_Exercise prompt_: Find every line below where the string "livello" shows up, and copy those lines.

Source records
-*-

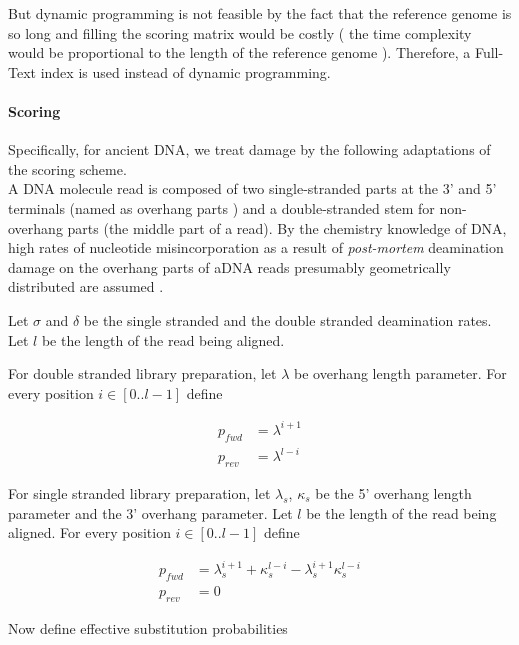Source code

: \documentclass[11pt,a4paper]{report}
\begin{document}
But dynamic programming is not feasible by the fact that the reference
genome is so long and filling the scoring matrix would be costly 
( the time complexity would be proportional to the length of the 
reference genome ). Therefore, a Full-Text index is used instead 
of dynamic programming. 



\paragraph{Scoring} \label{Scoring}


Specifically, for ancient DNA, we treat damage by the following
adaptations of the scoring scheme.\\
A DNA molecule read is composed of two single-stranded parts at 
the 3' and 5' terminals (named as overhang parts ) and a 
double-stranded stem for non-overhang parts (the middle part of
a read). By the chemistry knowledge of  DNA, high rates of 
nucleotide misincorporation as a result of \emph{post-mortem} 
deamination damage on the overhang parts of aDNA reads presumably
geometrically distributed are assumed \cite{mapdamage2} . 

Let $\sigma$ and $\delta$ be the single stranded and the double stranded
deamination rates.  Let $l$ be the length of the read being aligned.  

For double stranded library preparation, let $\lambda$ be overhang
length parameter.  For every position $i \in [0..l-1]$ define 

\begin{align*}
p_{fwd} &= \lambda^{i+1} \\
p_{rev} &= \lambda^{l-i} 
\end{align*}

For single stranded library preparation, let $\lambda_s$, $\kappa_s$ be
the 5' overhang length parameter and the 3' overhang parameter.  Let $l$
be the length of the read being aligned.  For every position $i \in
[0..l-1]$ define

\begin{align*}
p_{fwd} &= \lambda_s^{i+1} + \kappa_s^{l-i} - \lambda_s^{i+1} \kappa_s^{l-i} \\
p_{rev} &= 0
\end{align*}

Now define effective substitution probabilities
\end{document}
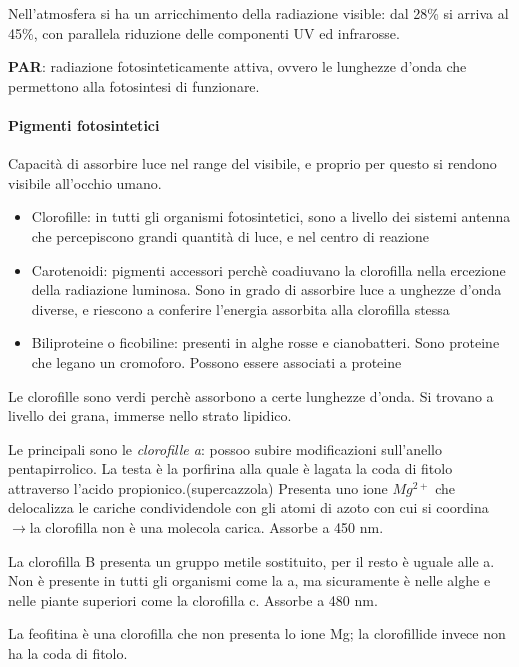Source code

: \documentclass[a4paper,12pt]{book}
\newcommand{\lfreccia}{\ensuremath{\longrightarrow}}
\begin{document}
Nell’atmosfera si ha un arricchimento della radiazione visible: dal 28\% si arriva al 45\%, con parallela riduzione delle componenti UV ed infrarosse.

\textbf{PAR}: radiazione fotosinteticamente attiva, ovvero le lunghezze d’onda che permettono alla fotosintesi di funzionare.

\paragraph{Pigmenti fotosintetici}

Capacità di assorbire luce nel range del visibile, e proprio per questo si rendono visibile all’occhio umano.

\begin{itemize}

\item{Clorofille: in tutti gli organismi fotosintetici, sono a livello dei sistemi antenna che percepiscono grandi quantità di luce,  e nel centro di reazione}

\item{Carotenoidi: pigmenti accessori perchè coadiuvano la clorofilla nella ercezione della radiazione luminosa. Sono in grado di assorbire luce a unghezze d’onda diverse, e riescono a conferire l’energia assorbita alla clorofilla stessa}

\item{Biliproteine o ficobiline: presenti in alghe rosse e cianobatteri. Sono proteine che legano un cromoforo. Possono essere associati a proteine}

\end{itemize}

Le clorofille sono verdi perchè assorbono a certe lunghezze d’onda. Si trovano a livello dei grana, immerse nello strato lipidico.

Le principali sono le \emph{clorofille a}: possoo subire modificazioni sull’anello pentapirrolico. La testa è la porfirina alla quale è lagata la coda di fitolo attraverso l’acido propionico.(supercazzola) Presenta uno ione $Mg^{2+}$ che delocalizza le cariche condividendole con gli atomi di azoto con cui si coordina \lfreccia la clorofilla non è una molecola carica. Assorbe a 450 nm.

La clorofilla B presenta un gruppo metile sostituito, per il resto è uguale alle a. Non è presente in tutti gli organismi come la a, ma sicuramente è nelle alghe e nelle piante superiori come la clorofilla c. Assorbe a 480 nm.

La feofitina è una clorofilla che non presenta lo ione Mg; la clorofillide invece non ha la coda di fitolo.
\end{document}

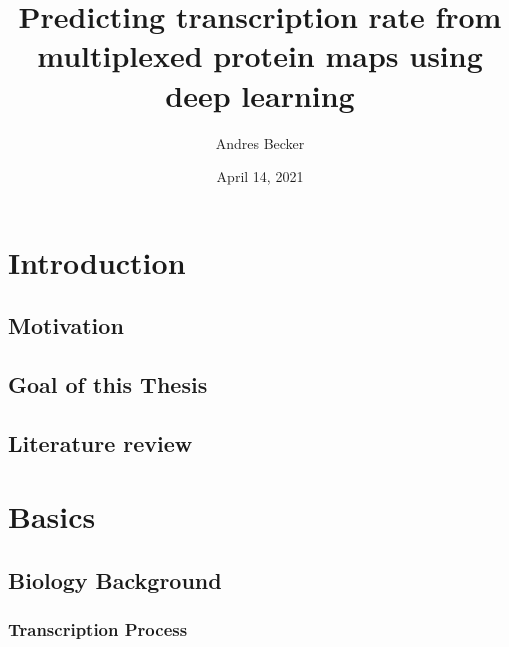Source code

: \documentclass[biblatexBackend=bibtex]{tumthesis}
\author{Andres Becker}
\title{Predicting transcription rate from multiplexed protein maps using deep learning}
\institute{Chair of Mathematical Modeling of Biological Systems}
\date{April 14, 2021} %
\begin{document}
\pagestyle{empty}
\frontmatter%
\maketitlepage%





\tableofcontents%

\mainmatter%
\pagestyle{headings}

\chapter{Introduction}
\label{ch:introduction}


\section{Motivation}
\label{sec:intro:motivation}


\section{Goal of this Thesis}
\label{sec:intro:goals}


\section{Literature review}
\label{sec:intro:literature_review}


\chapter{Basics}
\label{ch:basics}


\section{Biology Background}
\label{sec:basics:bio_back}

\subsection{Transcription Process}
\label{sec:basics:transcription_process}

\end{document}
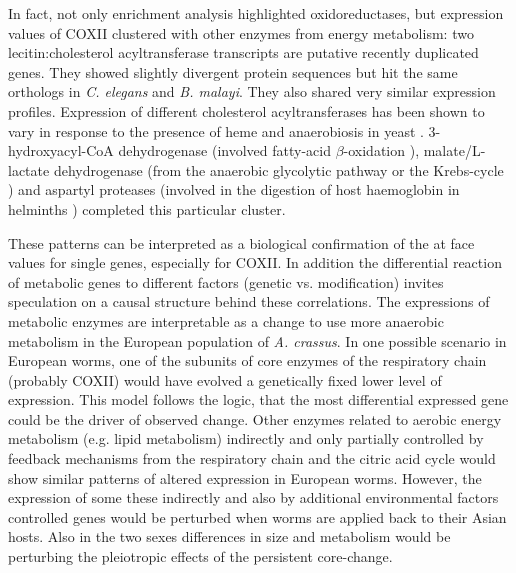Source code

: In fact, not only enrichment analysis highlighted oxidoreductases, but
expression values of COXII clustered with other enzymes from energy
metabolism: two lecitin:cholesterol acyltransferase transcripts are
putative recently duplicated genes. They showed slightly divergent
protein sequences but hit the same orthologs in \textit{C. elegans}
and \textit{B. malayi}. They also shared very similar expression
profiles. Expression of different cholesterol acyltransferases has
been shown to vary in response to the presence of heme and
anaerobiosis in yeast \cite{pmid11786267}. 3-hydroxyacyl-CoA
dehydrogenase (involved fatty-acid $\beta$-oxidation
\cite{pmid8454629}), malate/L-lactate dehydrogenase (from the
anaerobic glycolytic pathway or the Krebs-cycle
\cite{sturm1969vergleichende}) and aspartyl proteases (involved in the
digestion of host haemoglobin in helminths \cite{pmid12782060})
completed this particular cluster.

These patterns can be interpreted as a biological confirmation of the
at face values for single genes, especially for COXII. In addition the
differential reaction of metabolic genes to different factors (genetic
vs. modification) invites speculation on a causal structure behind
these correlations. The expressions of metabolic enzymes are
interpretable as a change to use more anaerobic metabolism in the
European population of \textit{A. crassus}. In one possible scenario
in European worms, one of the subunits of core enzymes of the
respiratory chain (probably COXII) would have evolved a genetically
fixed lower level of expression. This model follows the logic, that
the most differential expressed gene could be the driver of observed
change. Other enzymes related to aerobic energy metabolism (e.g. lipid
metabolism) indirectly and only partially controlled by feedback
mechanisms from the respiratory chain and the citric acid cycle would
show similar patterns of altered expression in European
worms. However, the expression of some these indirectly and also by
additional environmental factors controlled genes would be perturbed
when worms are applied back to their Asian hosts. Also in the two
sexes differences in size and metabolism would be perturbing the
pleiotropic effects of the persistent core-change.


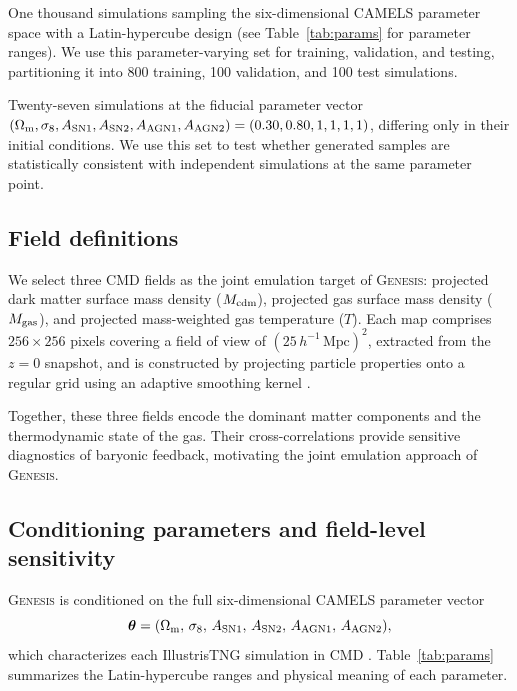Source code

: \documentclass[usenatbib]{mnras}
\newcommand{\Mcdm}{M_{\rm cdm}}
\newcommand{\Mgas}{M_{\rm gas}}
\newcommand{\Tgas}{T}
\newcommand{\Om}{\Omega_{\rm m}}
\newcommand{\sig}{\sigma_8}
\begin{document}
\begin{description}[font=\normalfont\bfseries,leftmargin=2.2em,labelsep=0.6em]
  \item[LH set.] One thousand simulations sampling the
        six-dimensional CAMELS parameter space with a Latin-hypercube
        design (see Table~\ref{tab:params} for parameter ranges).
        We use this parameter-varying set for training, validation,
        and testing, partitioning it into 800 training, 100
        validation, and 100 test simulations.
  \item[CV set.] Twenty-seven simulations at the fiducial parameter
        vector $(\Om, \sig, A_{\rm SN1}, A_{\rm SN2}, A_{\rm AGN1},
        A_{\rm AGN2}) = (0.30, 0.80, 1, 1, 1, 1)$, differing only
        in their initial conditions. We use this set to test whether
        generated samples are statistically consistent with
        independent simulations at the same parameter point.
\end{description}

\subsection{Field definitions}
\label{sec:fields}

We select three CMD fields as the joint emulation target of
\textsc{Genesis}: projected dark matter surface mass density
($\Mcdm$), projected gas surface mass density ($\Mgas$), and projected
mass-weighted gas temperature ($\Tgas$). Each map comprises
$256\times256$ pixels covering a field of view of
$(25\,h^{-1}\,\mathrm{Mpc})^2$, extracted from the $z=0$ snapshot, and
is constructed by projecting particle properties onto a regular grid
using an adaptive smoothing kernel \citep{Villaescusa2022}.

Together, these three fields encode the dominant matter components and
the thermodynamic state of the gas. Their cross-correlations provide
sensitive diagnostics of baryonic feedback, motivating the joint
emulation approach of \textsc{Genesis}.

\subsection{Conditioning parameters and field-level sensitivity}
\label{sec:params}

\textsc{Genesis} is conditioned on the full six-dimensional CAMELS
parameter vector
\begin{equation}
  \boldsymbol{\theta} =
  (\Om,\,\sig,\,A_{\rm SN1},\,A_{\rm SN2},\,A_{\rm AGN1},\,A_{\rm AGN2}),
  \label{eq:theta}
\end{equation}
which characterizes each IllustrisTNG simulation in CMD
\citep{Villaescusa2021,Villaescusa2022}.
Table~\ref{tab:params} summarizes the Latin-hypercube ranges and
physical meaning of each parameter.
\end{document}
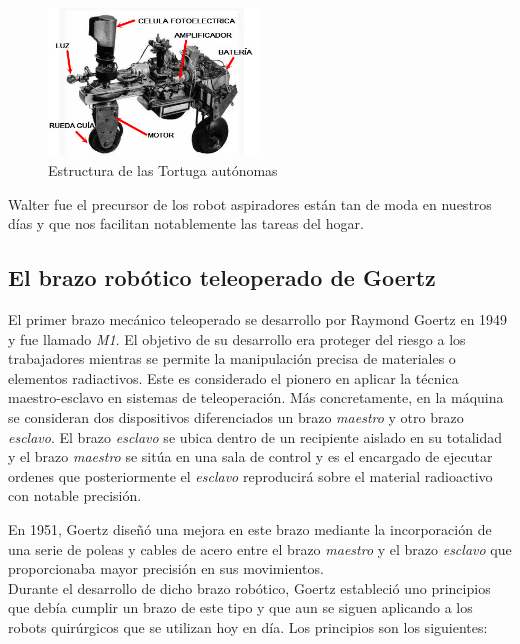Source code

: \begin{figure}[H]
\begin{center}
  \includegraphics[width=0.5\textwidth]{./EtapaPrimeriza/imagenes/t1.jpg}
  \caption{Estructura de las Tortuga autónomas}
  \label{t1}
\end{center}
\end{figure}


Walter fue el precursor de los robot aspiradores están tan de moda en nuestros días y que nos facilitan notablemente las tareas del hogar.


\subsection{El brazo robótico teleoperado de Goertz}


El primer brazo mecánico teleoperado se desarrollo por Raymond Goertz en 1949 y fue llamado \textit{M1}. El objetivo de su desarrollo era proteger del riesgo a los trabajadores mientras se permite la manipulación precisa de materiales o elementos radiactivos. Este es considerado el pionero en aplicar la técnica maestro-esclavo en sistemas de teleoperación. Más concretamente, en la máquina se consideran dos dispositivos diferenciados un brazo \textit{maestro} y otro brazo \textit{esclavo}. El brazo \textit{esclavo} se ubica dentro de un recipiente aislado en su totalidad y el brazo \textit{maestro} se sitúa en una sala de control y es el encargado de ejecutar ordenes que posteriormente el \textit{esclavo} reproducirá sobre el material radioactivo con notable precisión.

En 1951, Goertz diseñó una mejora en este brazo mediante la incorporación de una serie de poleas y cables de acero entre el brazo \textit{maestro} y el brazo \textit{esclavo} que proporcionaba mayor precisión en sus movimientos.\\

Durante el desarrollo de dicho brazo robótico, Goertz estableció uno principios que debía cumplir un brazo de este tipo y que aun se siguen aplicando a los robots quirúrgicos que se utilizan hoy en día. Los principios son los siguientes:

-*-

_Response to this task_:
\item{Clorofille: in tutti gli organismi fotosintetici, sono a livello dei sistemi antenna che percepiscono grandi quantità di luce,  e nel centro di reazione}
Le clorofille sono verdi perchè assorbono a certe lunghezze d’onda. Si trovano a livello dei grana, immerse nello strato lipidico.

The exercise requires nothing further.